- **Prompt**: Your copy should contain exactly the lines from the start of the listing through the line that holds "Object detection deals", and no pictures.

- **The input**:
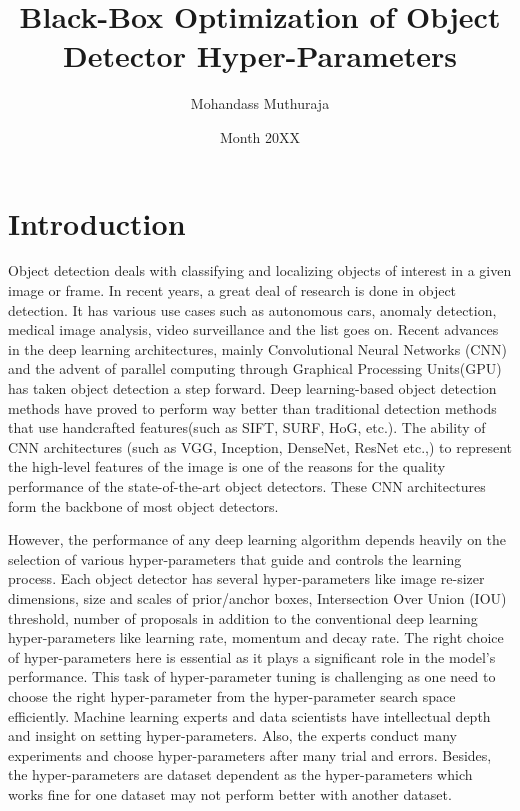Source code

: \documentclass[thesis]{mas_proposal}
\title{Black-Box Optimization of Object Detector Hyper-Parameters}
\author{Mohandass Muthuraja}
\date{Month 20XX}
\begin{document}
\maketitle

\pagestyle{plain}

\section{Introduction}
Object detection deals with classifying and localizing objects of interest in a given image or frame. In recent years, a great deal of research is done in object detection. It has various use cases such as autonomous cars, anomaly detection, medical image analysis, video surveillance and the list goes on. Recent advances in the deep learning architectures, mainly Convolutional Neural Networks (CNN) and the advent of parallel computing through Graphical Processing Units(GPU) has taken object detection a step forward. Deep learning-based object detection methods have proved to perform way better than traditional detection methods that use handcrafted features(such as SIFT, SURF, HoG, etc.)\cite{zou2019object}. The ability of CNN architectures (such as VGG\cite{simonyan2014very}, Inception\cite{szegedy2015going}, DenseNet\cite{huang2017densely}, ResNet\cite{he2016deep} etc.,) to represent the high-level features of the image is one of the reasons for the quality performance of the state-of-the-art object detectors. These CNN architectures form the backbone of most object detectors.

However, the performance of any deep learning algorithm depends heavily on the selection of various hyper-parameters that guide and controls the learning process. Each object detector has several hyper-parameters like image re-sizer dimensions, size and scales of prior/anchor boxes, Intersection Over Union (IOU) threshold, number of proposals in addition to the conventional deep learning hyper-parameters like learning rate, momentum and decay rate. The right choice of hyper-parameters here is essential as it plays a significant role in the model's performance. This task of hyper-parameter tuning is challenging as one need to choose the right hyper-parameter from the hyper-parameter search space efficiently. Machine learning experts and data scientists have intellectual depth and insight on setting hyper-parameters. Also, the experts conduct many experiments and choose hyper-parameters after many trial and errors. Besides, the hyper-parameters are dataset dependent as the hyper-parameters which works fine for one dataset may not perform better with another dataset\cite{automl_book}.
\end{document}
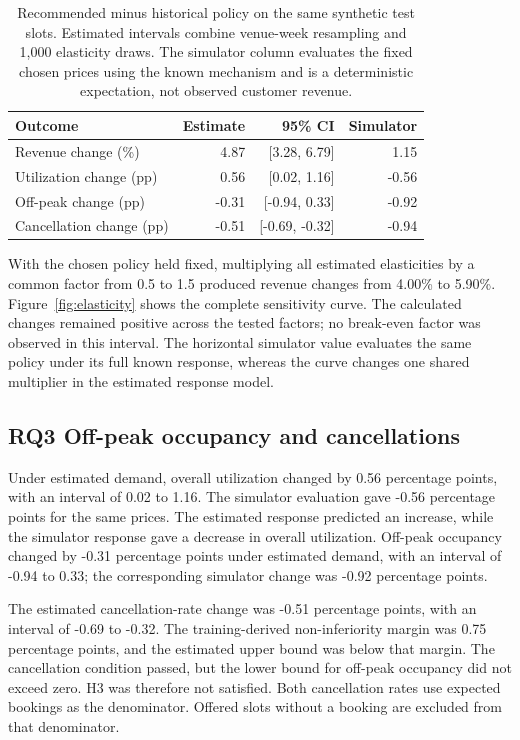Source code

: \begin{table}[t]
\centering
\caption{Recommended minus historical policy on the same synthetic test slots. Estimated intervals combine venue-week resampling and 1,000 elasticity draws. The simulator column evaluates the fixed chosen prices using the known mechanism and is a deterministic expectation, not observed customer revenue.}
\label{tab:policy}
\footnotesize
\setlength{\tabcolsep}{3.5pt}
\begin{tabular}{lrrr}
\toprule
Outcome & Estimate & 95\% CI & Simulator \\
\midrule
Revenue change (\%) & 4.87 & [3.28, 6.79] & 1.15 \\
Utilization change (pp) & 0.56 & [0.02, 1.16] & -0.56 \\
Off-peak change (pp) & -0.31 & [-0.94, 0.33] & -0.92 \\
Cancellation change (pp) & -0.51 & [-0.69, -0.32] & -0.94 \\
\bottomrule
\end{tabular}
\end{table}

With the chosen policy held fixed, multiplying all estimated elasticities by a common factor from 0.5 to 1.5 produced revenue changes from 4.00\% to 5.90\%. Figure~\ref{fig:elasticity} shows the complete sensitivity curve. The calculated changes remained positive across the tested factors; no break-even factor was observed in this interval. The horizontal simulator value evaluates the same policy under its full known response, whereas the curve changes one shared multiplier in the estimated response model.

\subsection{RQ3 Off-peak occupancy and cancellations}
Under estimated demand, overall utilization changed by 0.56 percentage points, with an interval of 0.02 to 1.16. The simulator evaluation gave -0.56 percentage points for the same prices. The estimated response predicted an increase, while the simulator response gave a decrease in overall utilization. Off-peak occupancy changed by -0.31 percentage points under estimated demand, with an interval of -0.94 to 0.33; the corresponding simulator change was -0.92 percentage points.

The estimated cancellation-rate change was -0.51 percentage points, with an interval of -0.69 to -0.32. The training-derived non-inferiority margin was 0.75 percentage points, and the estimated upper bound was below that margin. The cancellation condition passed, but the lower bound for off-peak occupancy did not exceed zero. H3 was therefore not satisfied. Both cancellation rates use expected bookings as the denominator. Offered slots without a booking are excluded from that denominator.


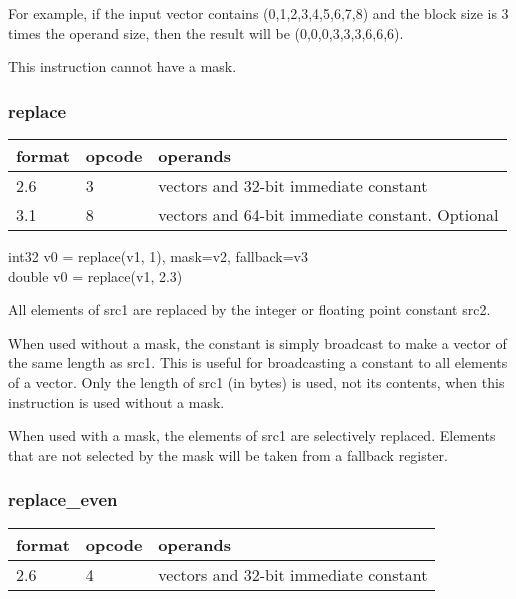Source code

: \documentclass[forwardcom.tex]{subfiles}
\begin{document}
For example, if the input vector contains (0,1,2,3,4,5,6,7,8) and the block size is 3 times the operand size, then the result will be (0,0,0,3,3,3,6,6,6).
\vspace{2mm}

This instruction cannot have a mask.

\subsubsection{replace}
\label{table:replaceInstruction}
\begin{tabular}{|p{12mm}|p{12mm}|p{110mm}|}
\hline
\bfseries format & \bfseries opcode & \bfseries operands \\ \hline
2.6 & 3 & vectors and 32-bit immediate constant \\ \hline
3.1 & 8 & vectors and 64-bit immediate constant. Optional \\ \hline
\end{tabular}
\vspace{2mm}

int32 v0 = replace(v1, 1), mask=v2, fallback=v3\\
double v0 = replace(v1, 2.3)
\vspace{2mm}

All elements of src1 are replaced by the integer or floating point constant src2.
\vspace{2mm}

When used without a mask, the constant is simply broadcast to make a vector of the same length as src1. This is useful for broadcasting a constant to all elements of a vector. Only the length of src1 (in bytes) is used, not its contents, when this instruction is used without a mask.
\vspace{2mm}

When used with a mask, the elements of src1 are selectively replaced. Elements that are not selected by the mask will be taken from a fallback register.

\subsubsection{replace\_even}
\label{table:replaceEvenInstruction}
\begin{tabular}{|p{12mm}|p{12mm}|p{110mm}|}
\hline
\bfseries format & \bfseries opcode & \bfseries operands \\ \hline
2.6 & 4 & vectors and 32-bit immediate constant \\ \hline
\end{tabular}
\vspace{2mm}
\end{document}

- **Task solution**:
Source code

: \documentclass[thesis]{mas_proposal}
\title{Black-Box Optimization of Object Detector Hyper-Parameters}
\author{Mohandass Muthuraja}
\date{Month 20XX}
\begin{document}
\maketitle

\pagestyle{plain}

\section{Introduction}
Object detection deals with classifying and localizing objects of interest in a given image or frame. In recent years, a great deal of research is done in object detection. It has various use cases such as autonomous cars, anomaly detection, medical image analysis, video surveillance and the list goes on. Recent advances in the deep learning architectures, mainly Convolutional Neural Networks (CNN) and the advent of parallel computing through Graphical Processing Units(GPU) has taken object detection a step forward. Deep learning-based object detection methods have proved to perform way better than traditional detection methods that use handcrafted features(such as SIFT, SURF, HoG, etc.)\cite{zou2019object}. The ability of CNN architectures (such as VGG\cite{simonyan2014very}, Inception\cite{szegedy2015going}, DenseNet\cite{huang2017densely}, ResNet\cite{he2016deep} etc.,) to represent the high-level features of the image is one of the reasons for the quality performance of the state-of-the-art object detectors. These CNN architectures form the backbone of most object detectors.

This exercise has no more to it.